Any DC Comics dilettante can assume which characters these projections point to. But it goes on from there. The unassuming conference table (ironically, Cisco was apparently involved with connecting everything together) hides more secrets. Two rails run across the center of the table, making it easier to transform the table when it comes to the Poison Ivy course, which centers around a platter of plants, which seem to be a mix of living and artificial. Within this, serving staff dress the logs and plants with drinks, mysterious edibles and things that I’d call nibbles, but I probably shouldn’t. Some of them are borderline hidden, which seems to be by design.

Below these rails, a heating element runs the length of the table. Customers are given a playing card during an earlier course, and are told to lay this on the table. As the experience progresses, the card reacts to the heat of the table, revealing a secret message to each diner.

There are other tricks that aren’t entirely revealed to me, including a floating plate trick that I’ll have to book my own reservation to see.

Park Row, the DC-themed restaurant in London

Mat Smith, Engadget

Outside of the Monarch Theater, Park Row is split up into several different zones, all serving the same food menu — modern European — in a different facet of a fictional Gotham dining scene. From the entrance, modeled after Wayne Manor, you descend a glowing staircase inspired by a Batcave, through a vapor-emitting door frame into Pennyfeathers, a whiskey bar named after Alfred, Bruce Wayne’s long-serving butler. Beyond that, the Iceberg Lounge has a frozen penguin statue towering the bar, while to the left, the Rogue’s Gallery is curated by Catwoman, decorated with reproductions of some of the world’s most famous stolen art pieces, each one marked by a rogue from DC’s back catalog of villains.

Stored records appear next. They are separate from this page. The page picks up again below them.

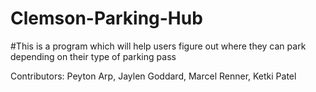 # Clemson-Parking-Hub

#This is a program which will help users figure out where they can park depending on their type of parking pass


Contributors:  Peyton Arp, Jaylen Goddard, Marcel Renner, Ketki Patel
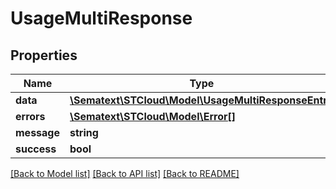 # UsageMultiResponse

## Properties
Name | Type | Description | Notes
------------ | ------------- | ------------- | -------------
**data** | [**\Sematext\STCloud\Model\UsageMultiResponseEntry**](UsageMultiResponseEntry.md) |  | [optional] 
**errors** | [**\Sematext\STCloud\Model\Error[]**](Error.md) |  | [optional] 
**message** | **string** |  | [optional] 
**success** | **bool** |  | [optional] 

[[Back to Model list]](../../README.md#documentation-for-models) [[Back to API list]](../../README.md#documentation-for-api-endpoints) [[Back to README]](../../README.md)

One of these artworks, bizarrely, doubles as a drinks decanter. Now get ready for a deep cut — it’s the same painting used in the 1989 Batman movie. DC fans can probably easily discern which villain has marked each painting, but it’s the nods like this that elevate the whole thing for fans that are able to recall everything. Ordering the fish and chips will result in a blue-tinged piece of battered fish — hinting at when the Joker poisoned Gotham Harbour. The most egregious nod might be the dessert menu. One dish is called Kiss from A Rose. A little on the nose, but only because everything else is so subtle.

There are a few molecular gastronomy tricks, too, like edible balloons and freeze-dried popcorn that billow smoke out your mouth as you crunch. It's these touches that add to the ambiance and fun of the place, and defuses the impression that Park Row may take itself a little too seriously for something based on comic book source material.

Park Row, the DC-themed restaurant in London

Even the restrooms are a playful tribute to the Joker and his minions, all neon signs and bright lights, while paintings around the restaurants give oblique nods to Gotham and its residents. The menus, too, have little symbols that represent DC villains. These touches are there if you look for them, but they’re not obvious — which is good for those of us that don’t want to see anything more superhero-related ever again. I think the point is you could bring a date who has zero interest in the DC universe and capes, and they’d think it’s a glossy, central London restaurant. Fortunately, the food should be good enough to stand on its own, with an executive chef from a Michelin-starred restaurant. The restaurateur behind it all is known for his work with Heston Blumenthal’s Fat Duck.

The food has the credentials — and prices — to ensure even if you couldn’t care less about DC, at least you’ll have a good meal and a ridiculous cocktail or two.